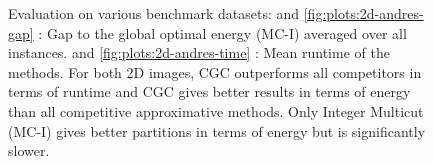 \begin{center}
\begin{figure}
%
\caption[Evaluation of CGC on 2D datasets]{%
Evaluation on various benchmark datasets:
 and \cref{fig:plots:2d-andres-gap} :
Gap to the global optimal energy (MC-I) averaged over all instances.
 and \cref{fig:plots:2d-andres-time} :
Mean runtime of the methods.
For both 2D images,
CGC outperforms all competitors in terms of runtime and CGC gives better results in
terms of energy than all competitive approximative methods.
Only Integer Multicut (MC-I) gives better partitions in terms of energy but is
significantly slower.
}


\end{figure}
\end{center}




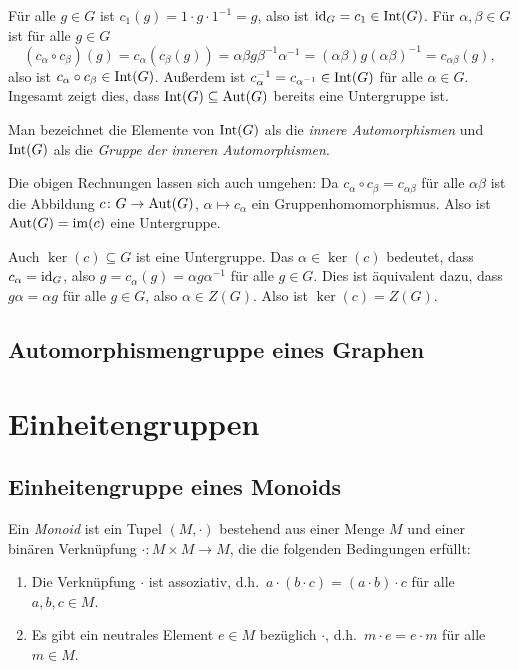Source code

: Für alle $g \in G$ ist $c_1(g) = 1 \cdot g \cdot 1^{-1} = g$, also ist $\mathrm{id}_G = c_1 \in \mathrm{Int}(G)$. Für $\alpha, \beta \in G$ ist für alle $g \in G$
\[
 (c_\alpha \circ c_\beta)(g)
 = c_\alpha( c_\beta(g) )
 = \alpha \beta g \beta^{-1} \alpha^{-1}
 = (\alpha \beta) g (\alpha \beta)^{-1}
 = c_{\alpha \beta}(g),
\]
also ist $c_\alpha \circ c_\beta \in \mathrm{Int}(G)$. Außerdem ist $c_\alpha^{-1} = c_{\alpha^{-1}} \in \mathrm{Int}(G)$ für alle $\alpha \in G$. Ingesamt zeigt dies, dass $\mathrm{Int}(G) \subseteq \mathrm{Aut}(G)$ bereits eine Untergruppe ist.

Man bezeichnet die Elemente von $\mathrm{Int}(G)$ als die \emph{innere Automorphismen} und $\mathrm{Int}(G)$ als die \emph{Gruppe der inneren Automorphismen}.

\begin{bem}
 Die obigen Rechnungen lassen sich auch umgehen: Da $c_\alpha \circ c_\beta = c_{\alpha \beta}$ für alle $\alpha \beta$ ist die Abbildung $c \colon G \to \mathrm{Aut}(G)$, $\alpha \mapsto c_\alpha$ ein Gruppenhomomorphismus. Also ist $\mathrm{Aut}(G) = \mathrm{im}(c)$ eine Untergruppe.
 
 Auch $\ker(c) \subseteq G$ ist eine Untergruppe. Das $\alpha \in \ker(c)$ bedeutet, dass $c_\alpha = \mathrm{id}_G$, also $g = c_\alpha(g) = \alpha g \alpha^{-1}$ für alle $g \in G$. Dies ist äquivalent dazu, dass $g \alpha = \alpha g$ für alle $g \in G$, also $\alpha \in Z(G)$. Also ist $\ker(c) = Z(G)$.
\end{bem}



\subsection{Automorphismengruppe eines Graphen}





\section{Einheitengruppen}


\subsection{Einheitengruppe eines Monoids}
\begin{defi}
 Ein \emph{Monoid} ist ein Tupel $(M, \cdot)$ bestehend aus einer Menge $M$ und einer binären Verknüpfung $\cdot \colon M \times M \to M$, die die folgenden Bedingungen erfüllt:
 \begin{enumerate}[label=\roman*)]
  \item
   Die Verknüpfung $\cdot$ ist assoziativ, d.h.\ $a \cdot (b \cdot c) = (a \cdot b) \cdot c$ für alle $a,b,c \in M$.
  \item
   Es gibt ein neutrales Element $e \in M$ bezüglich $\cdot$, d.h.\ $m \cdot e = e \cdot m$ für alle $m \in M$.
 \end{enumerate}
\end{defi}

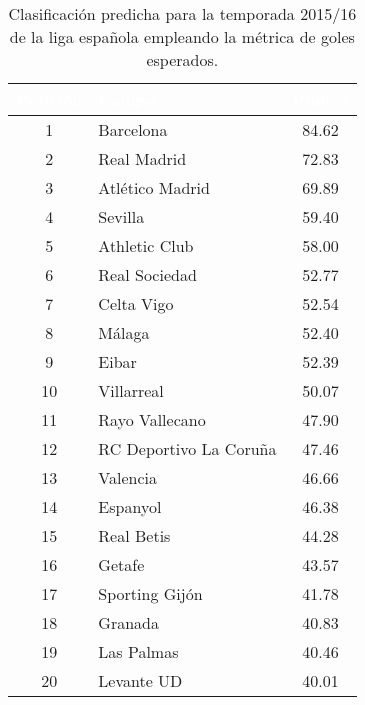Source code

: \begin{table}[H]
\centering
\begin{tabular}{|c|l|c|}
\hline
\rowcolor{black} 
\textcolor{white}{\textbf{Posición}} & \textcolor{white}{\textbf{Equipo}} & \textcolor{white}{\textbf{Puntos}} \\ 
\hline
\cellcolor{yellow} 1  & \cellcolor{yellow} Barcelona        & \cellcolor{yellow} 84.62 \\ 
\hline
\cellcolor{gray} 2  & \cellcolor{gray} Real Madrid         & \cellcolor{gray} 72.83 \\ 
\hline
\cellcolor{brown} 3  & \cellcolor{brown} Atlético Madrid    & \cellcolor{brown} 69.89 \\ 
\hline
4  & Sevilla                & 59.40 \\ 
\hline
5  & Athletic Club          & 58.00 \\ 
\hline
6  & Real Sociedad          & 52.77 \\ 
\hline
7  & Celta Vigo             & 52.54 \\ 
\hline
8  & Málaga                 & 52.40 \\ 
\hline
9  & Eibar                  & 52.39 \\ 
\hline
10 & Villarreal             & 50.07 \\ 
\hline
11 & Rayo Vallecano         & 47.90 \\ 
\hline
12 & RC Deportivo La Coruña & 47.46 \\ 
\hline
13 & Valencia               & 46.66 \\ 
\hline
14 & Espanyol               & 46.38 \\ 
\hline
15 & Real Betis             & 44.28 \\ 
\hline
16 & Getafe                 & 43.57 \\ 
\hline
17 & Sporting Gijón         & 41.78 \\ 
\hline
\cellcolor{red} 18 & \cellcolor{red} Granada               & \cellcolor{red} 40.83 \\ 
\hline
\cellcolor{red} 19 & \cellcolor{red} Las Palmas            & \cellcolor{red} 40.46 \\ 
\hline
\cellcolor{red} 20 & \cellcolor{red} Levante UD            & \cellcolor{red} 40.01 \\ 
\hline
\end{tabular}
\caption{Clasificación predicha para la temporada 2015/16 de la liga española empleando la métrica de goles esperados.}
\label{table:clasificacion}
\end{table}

------------

Where does the string "energy" appear in the records above? Return every line that holds it.

* _ANSWER SECTION_:
Gap to the global optimal energy (MC-I) averaged over all instances.
terms of energy than all competitive approximative methods.
Only Integer Multicut (MC-I) gives better partitions in terms of energy but is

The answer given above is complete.